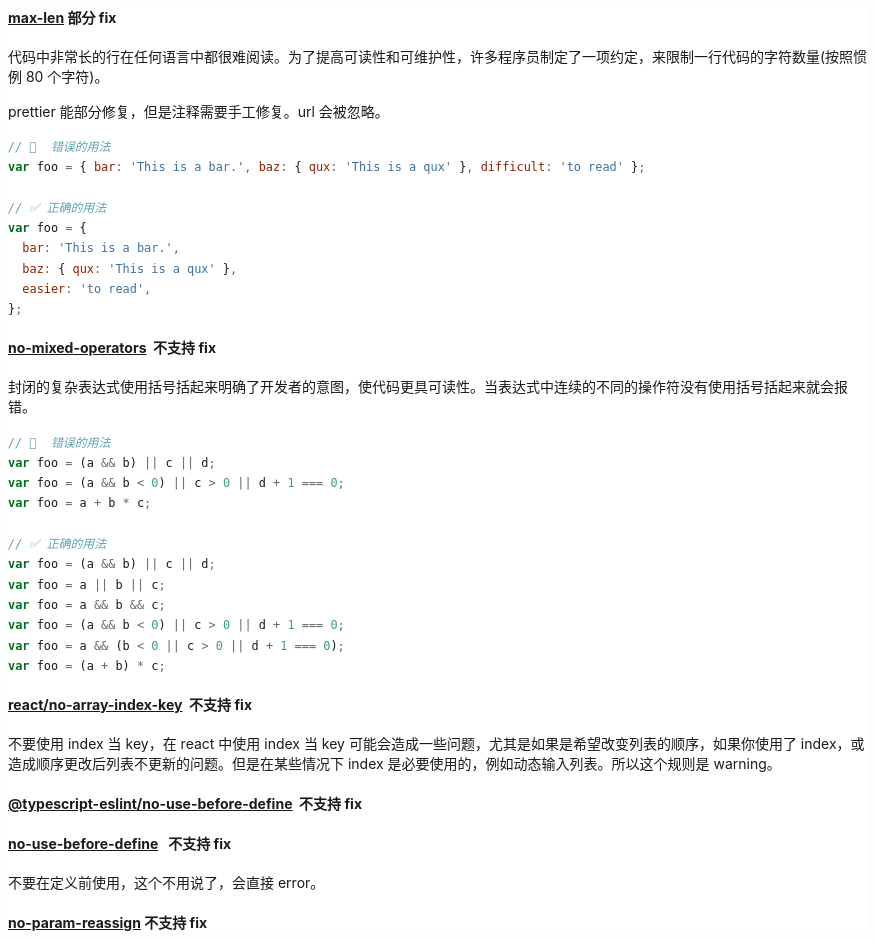 #### [max-len](https://cn.eslint.org/docs/rules/max-len) 部分 fix

代码中非常长的行在任何语言中都很难阅读。为了提高可读性和可维护性，许多程序员制定了一项约定，来限制一行代码的字符数量(按照惯例 80 个字符)。

prettier 能部分修复，但是注释需要手工修复。url 会被忽略。

```jsx
// 🔴  错误的用法
var foo = { bar: 'This is a bar.', baz: { qux: 'This is a qux' }, difficult: 'to read' };

// ✅ 正确的用法
var foo = {
  bar: 'This is a bar.',
  baz: { qux: 'This is a qux' },
  easier: 'to read',
};
```

#### [no-mixed-operators](https://cn.eslint.org/docs/rules/no-mixed-operators)  不支持 fix

封闭的复杂表达式使用括号括起来明确了开发者的意图，使代码更具可读性。当表达式中连续的不同的操作符没有使用括号括起来就会报错。

```jsx
// 🔴  错误的用法
var foo = (a && b) || c || d;
var foo = (a && b < 0) || c > 0 || d + 1 === 0;
var foo = a + b * c;

// ✅ 正确的用法
var foo = (a && b) || c || d;
var foo = a || b || c;
var foo = a && b && c;
var foo = (a && b < 0) || c > 0 || d + 1 === 0;
var foo = a && (b < 0 || c > 0 || d + 1 === 0);
var foo = (a + b) * c;
```

#### [react/no-array-index-key](https://github.com/yannickcr/eslint-plugin-react/blob/master/docs/rules/no-array-index-key.md)  不支持 fix

不要使用 index 当 key，在 react 中使用 index 当 key 可能会造成一些问题，尤其是如果是希望改变列表的顺序，如果你使用了 index，或造成顺序更改后列表不更新的问题。但是在某些情况下 index 是必要使用的，例如动态输入列表。所以这个规则是 warning。

#### [@typescript-eslint/no-use-before-define](https://cn.eslint.org/docs/rules/no-use-before-define)  不支持 fix

#### [no-use-before-define](https://cn.eslint.org/docs/rules/no-use-before-define)   不支持 fix

不要在定义前使用，这个不用说了，会直接 error。

#### [no-param-reassign](http://eslint.cn/docs/2.0.0/rules/no-param-reassign) 不支持 fix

◇ ◇ ◇ ◇ ◇ ◇ ◇

Your instructions: Please report every line among the entries that includes "index".

Completed task:
#### [react/no-array-index-key](https://github.com/yannickcr/eslint-plugin-react/blob/master/docs/rules/no-array-index-key.md)  不支持 fix
不要使用 index 当 key，在 react 中使用 index 当 key 可能会造成一些问题，尤其是如果是希望改变列表的顺序，如果你使用了 index，或造成顺序更改后列表不更新的问题。但是在某些情况下 index 是必要使用的，例如动态输入列表。所以这个规则是 warning。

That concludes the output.